Output verbatim the lines beginning at the one that contains "- CAMB-008: Marvin Easter Egg [ROBOT]" and ending at the last line of the material, inclusive of both.

Task inputs:
*** Begin section ***

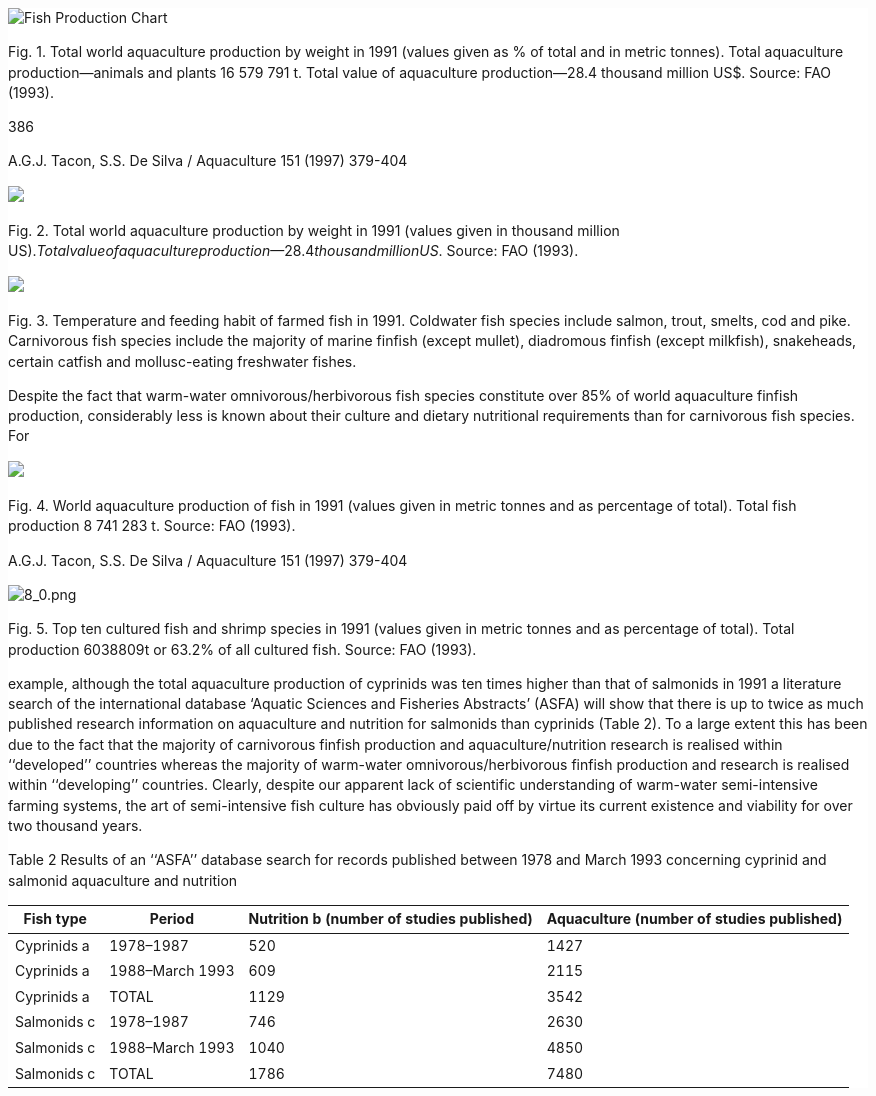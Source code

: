 ![Fish Production Chart](6_0.png)

Fig. 1. Total world aquaculture production by weight in 1991 (values given as % of total and in metric tonnes). Total aquaculture production—animals and plants 16 579 791 t. Total value of aquaculture production—28.4 thousand million US$. Source: FAO (1993).


386

A.G.J. Tacon, S.S. De Silva / Aquaculture 151 (1997) 379-404

![](7_0.png)

Fig. 2. Total world aquaculture production by weight in 1991 (values given in thousand million US$). Total value of aquaculture production—28.4 thousand million US$. Source: FAO (1993).

![](7_0.png)

Fig. 3. Temperature and feeding habit of farmed fish in 1991. Coldwater fish species include salmon, trout, smelts, cod and pike. Carnivorous fish species include the majority of marine finfish (except mullet), diadromous finfish (except milkfish), snakeheads, certain catfish and mollusc-eating freshwater fishes.

Despite the fact that warm-water omnivorous/herbivorous fish species constitute over 85% of world aquaculture finfish production, considerably less is known about their culture and dietary nutritional requirements than for carnivorous fish species. For

![](7_0.png)

Fig. 4. World aquaculture production of fish in 1991 (values given in metric tonnes and as percentage of total). Total fish production 8 741 283 t. Source: FAO (1993).


A.G.J. Tacon, S.S. De Silva / Aquaculture 151 (1997) 379-404

![8_0.png](8_0.png)

Fig. 5. Top ten cultured fish and shrimp species in 1991 (values given in metric tonnes and as percentage of total). Total production 6038809t or 63.2% of all cultured fish. Source: FAO (1993).

example, although the total aquaculture production of cyprinids was ten times higher than that of salmonids in 1991 a literature search of the international database ‘Aquatic Sciences and Fisheries Abstracts’ (ASFA) will show that there is up to twice as much published research information on aquaculture and nutrition for salmonids than cyprinids (Table 2). To a large extent this has been due to the fact that the majority of carnivorous finfish production and aquaculture/nutrition research is realised within ‘‘developed’’ countries whereas the majority of warm-water omnivorous/herbivorous finfish production and research is realised within ‘‘developing’’ countries. Clearly, despite our apparent lack of scientific understanding of warm-water semi-intensive farming systems, the art of semi-intensive fish culture has obviously paid off by virtue its current existence and viability for over two thousand years.

Table 2
Results of an ‘‘ASFA’’ database search for records published between 1978 and March 1993 concerning cyprinid and salmonid aquaculture and nutrition

| Fish type   | Period            | Nutrition b (number of studies published) | Aquaculture (number of studies published) |
|-------------|-------------------|------------------------------------------|------------------------------------------|
| Cyprinids a | 1978–1987         | 520                                      | 1427                                     |
| Cyprinids a | 1988–March 1993   | 609                                      | 2115                                     |
| Cyprinids a | TOTAL             | 1129                                     | 3542                                     |
| Salmonids c | 1978–1987         | 746                                      | 2630                                     |
| Salmonids c | 1988–March 1993   | 1040                                     | 4850                                     |
| Salmonids c | TOTAL             | 1786                                     | 7480                                     |
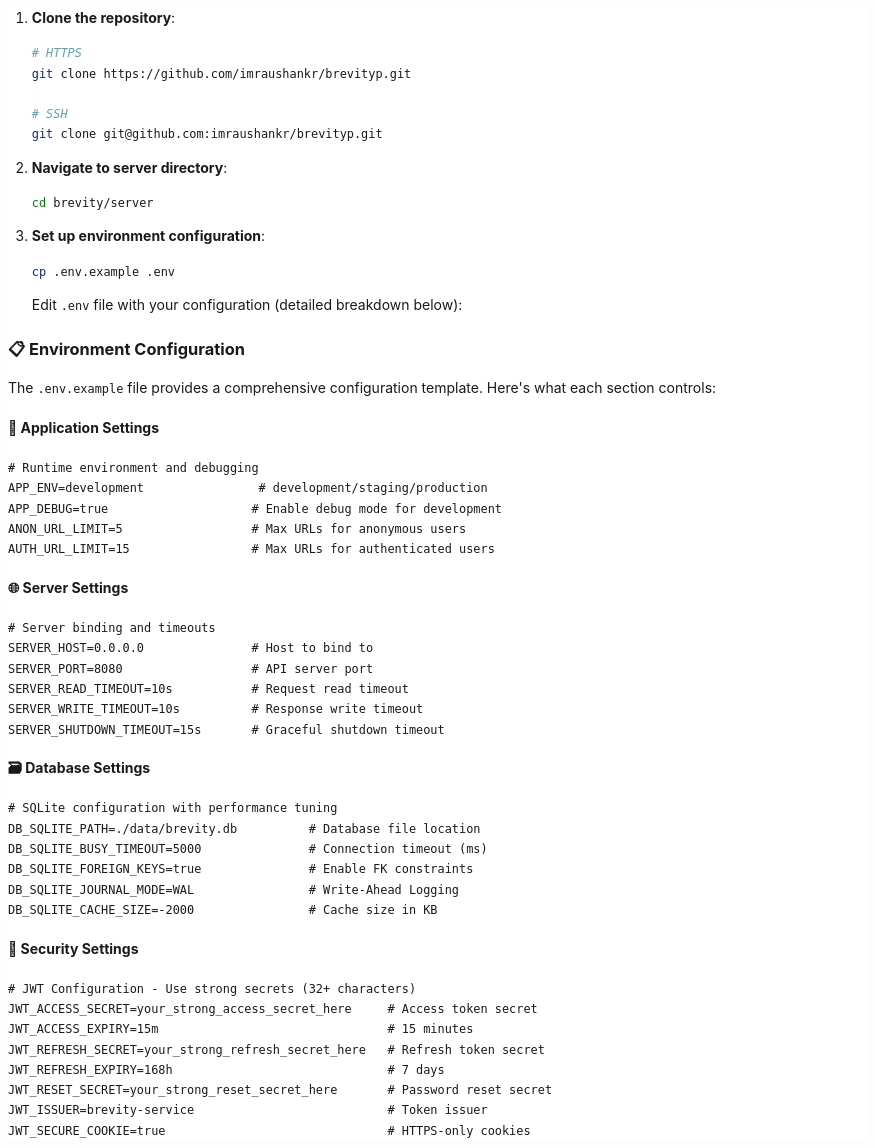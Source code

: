 1. **Clone the repository**:
   ```bash
   # HTTPS
   git clone https://github.com/imraushankr/brevityp.git
   
   # SSH
   git clone git@github.com:imraushankr/brevityp.git
   ```

2. **Navigate to server directory**:
   ```bash
   cd brevity/server
   ```

3. **Set up environment configuration**:
   ```bash
   cp .env.example .env
   ```
   
   Edit `.env` file with your configuration (detailed breakdown below):

### 📋 Environment Configuration

The `.env.example` file provides a comprehensive configuration template. Here's what each section controls:

#### 🔧 Application Settings
```env
# Runtime environment and debugging
APP_ENV=development                # development/staging/production  
APP_DEBUG=true                    # Enable debug mode for development
ANON_URL_LIMIT=5                  # Max URLs for anonymous users
AUTH_URL_LIMIT=15                 # Max URLs for authenticated users
```

#### 🌐 Server Settings
```env
# Server binding and timeouts
SERVER_HOST=0.0.0.0               # Host to bind to
SERVER_PORT=8080                  # API server port
SERVER_READ_TIMEOUT=10s           # Request read timeout
SERVER_WRITE_TIMEOUT=10s          # Response write timeout
SERVER_SHUTDOWN_TIMEOUT=15s       # Graceful shutdown timeout
```

#### 🗃️ Database Settings
```env
# SQLite configuration with performance tuning
DB_SQLITE_PATH=./data/brevity.db          # Database file location
DB_SQLITE_BUSY_TIMEOUT=5000               # Connection timeout (ms)
DB_SQLITE_FOREIGN_KEYS=true               # Enable FK constraints
DB_SQLITE_JOURNAL_MODE=WAL                # Write-Ahead Logging
DB_SQLITE_CACHE_SIZE=-2000                # Cache size in KB
```

#### 🔐 Security Settings
```env
# JWT Configuration - Use strong secrets (32+ characters)
JWT_ACCESS_SECRET=your_strong_access_secret_here     # Access token secret
JWT_ACCESS_EXPIRY=15m                                # 15 minutes
JWT_REFRESH_SECRET=your_strong_refresh_secret_here   # Refresh token secret  
JWT_REFRESH_EXPIRY=168h                              # 7 days
JWT_RESET_SECRET=your_strong_reset_secret_here       # Password reset secret
JWT_ISSUER=brevity-service                           # Token issuer
JWT_SECURE_COOKIE=true                               # HTTPS-only cookies
```
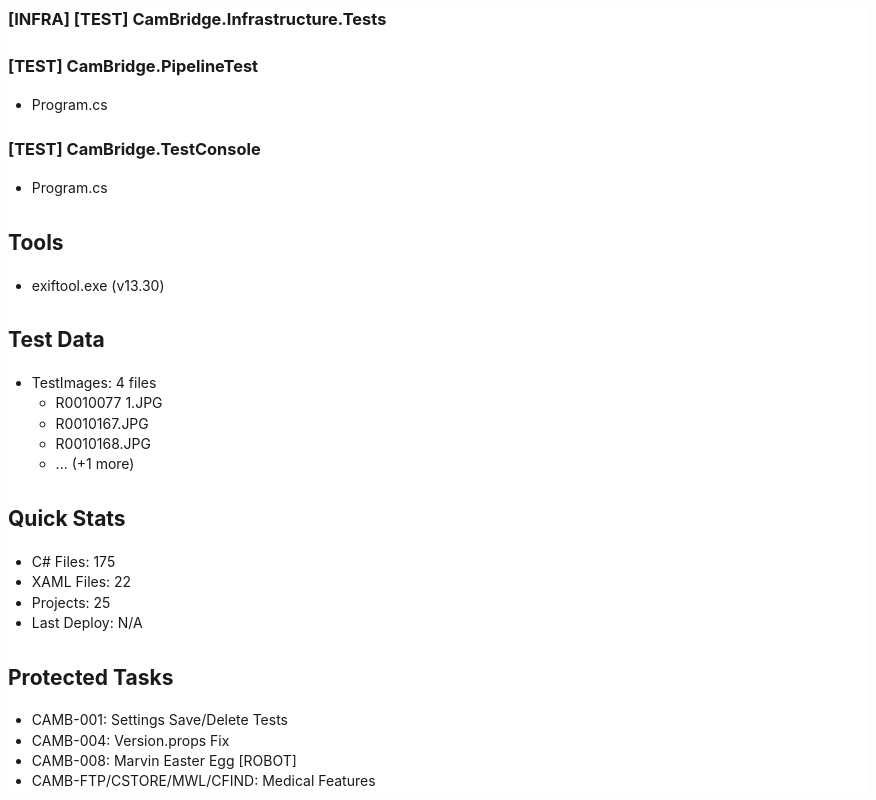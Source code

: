 ### [INFRA] [TEST] **CamBridge.Infrastructure.Tests**

### [TEST] **CamBridge.PipelineTest**
  - Program.cs

### [TEST] **CamBridge.TestConsole**
  - Program.cs

## Tools
- exiftool.exe (v13.30)

## Test Data
- TestImages: 4 files
  - R0010077 1.JPG
  - R0010167.JPG
  - R0010168.JPG
  - ... (+1 more)

## Quick Stats
- C# Files: 175
- XAML Files: 22
- Projects: 25
- Last Deploy: N/A

## Protected Tasks
- CAMB-001: Settings Save/Delete Tests
- CAMB-004: Version.props Fix
- CAMB-008: Marvin Easter Egg [ROBOT]
- CAMB-FTP/CSTORE/MWL/CFIND: Medical Features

*** End section ***

Task output:
- CAMB-008: Marvin Easter Egg [ROBOT]
- CAMB-FTP/CSTORE/MWL/CFIND: Medical Features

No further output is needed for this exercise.